» **Exercise material**:
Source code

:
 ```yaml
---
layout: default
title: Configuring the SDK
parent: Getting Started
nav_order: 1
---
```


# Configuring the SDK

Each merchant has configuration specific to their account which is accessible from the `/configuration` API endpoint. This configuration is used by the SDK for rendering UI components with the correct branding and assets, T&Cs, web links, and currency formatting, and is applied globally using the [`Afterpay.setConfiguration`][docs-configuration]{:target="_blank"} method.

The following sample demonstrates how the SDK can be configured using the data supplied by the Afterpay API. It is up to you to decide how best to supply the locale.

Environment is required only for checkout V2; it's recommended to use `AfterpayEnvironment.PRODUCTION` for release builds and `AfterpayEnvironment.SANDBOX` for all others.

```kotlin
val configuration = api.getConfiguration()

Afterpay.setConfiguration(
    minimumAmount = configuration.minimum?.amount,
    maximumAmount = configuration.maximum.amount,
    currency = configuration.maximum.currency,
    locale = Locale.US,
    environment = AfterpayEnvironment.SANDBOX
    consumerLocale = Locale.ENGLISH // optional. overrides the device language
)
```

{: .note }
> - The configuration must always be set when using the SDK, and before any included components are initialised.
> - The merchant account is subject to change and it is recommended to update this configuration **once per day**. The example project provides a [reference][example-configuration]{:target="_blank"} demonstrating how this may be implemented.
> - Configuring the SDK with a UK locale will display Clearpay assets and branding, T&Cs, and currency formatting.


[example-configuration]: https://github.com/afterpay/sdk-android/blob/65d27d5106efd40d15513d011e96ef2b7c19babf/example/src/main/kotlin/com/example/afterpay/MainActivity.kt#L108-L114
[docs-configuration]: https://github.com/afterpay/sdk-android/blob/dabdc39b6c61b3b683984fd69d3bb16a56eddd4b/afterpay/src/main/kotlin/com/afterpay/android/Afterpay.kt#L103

» **Exercise**: Set down the data in full, word for word.

» **Worked solution**:
Source code

:
 ```yaml
---
layout: default
title: Configuring the SDK
parent: Getting Started
nav_order: 1
---
```


# Configuring the SDK

Each merchant has configuration specific to their account which is accessible from the `/configuration` API endpoint. This configuration is used by the SDK for rendering UI components with the correct branding and assets, T&Cs, web links, and currency formatting, and is applied globally using the [`Afterpay.setConfiguration`][docs-configuration]{:target="_blank"} method.

The following sample demonstrates how the SDK can be configured using the data supplied by the Afterpay API. It is up to you to decide how best to supply the locale.

Environment is required only for checkout V2; it's recommended to use `AfterpayEnvironment.PRODUCTION` for release builds and `AfterpayEnvironment.SANDBOX` for all others.

```kotlin
val configuration = api.getConfiguration()

Afterpay.setConfiguration(
    minimumAmount = configuration.minimum?.amount,
    maximumAmount = configuration.maximum.amount,
    currency = configuration.maximum.currency,
    locale = Locale.US,
    environment = AfterpayEnvironment.SANDBOX
    consumerLocale = Locale.ENGLISH // optional. overrides the device language
)
```

{: .note }
> - The configuration must always be set when using the SDK, and before any included components are initialised.
> - The merchant account is subject to change and it is recommended to update this configuration **once per day**. The example project provides a [reference][example-configuration]{:target="_blank"} demonstrating how this may be implemented.
> - Configuring the SDK with a UK locale will display Clearpay assets and branding, T&Cs, and currency formatting.


[example-configuration]: https://github.com/afterpay/sdk-android/blob/65d27d5106efd40d15513d011e96ef2b7c19babf/example/src/main/kotlin/com/example/afterpay/MainActivity.kt#L108-L114
[docs-configuration]: https://github.com/afterpay/sdk-android/blob/dabdc39b6c61b3b683984fd69d3bb16a56eddd4b/afterpay/src/main/kotlin/com/afterpay/android/Afterpay.kt#L103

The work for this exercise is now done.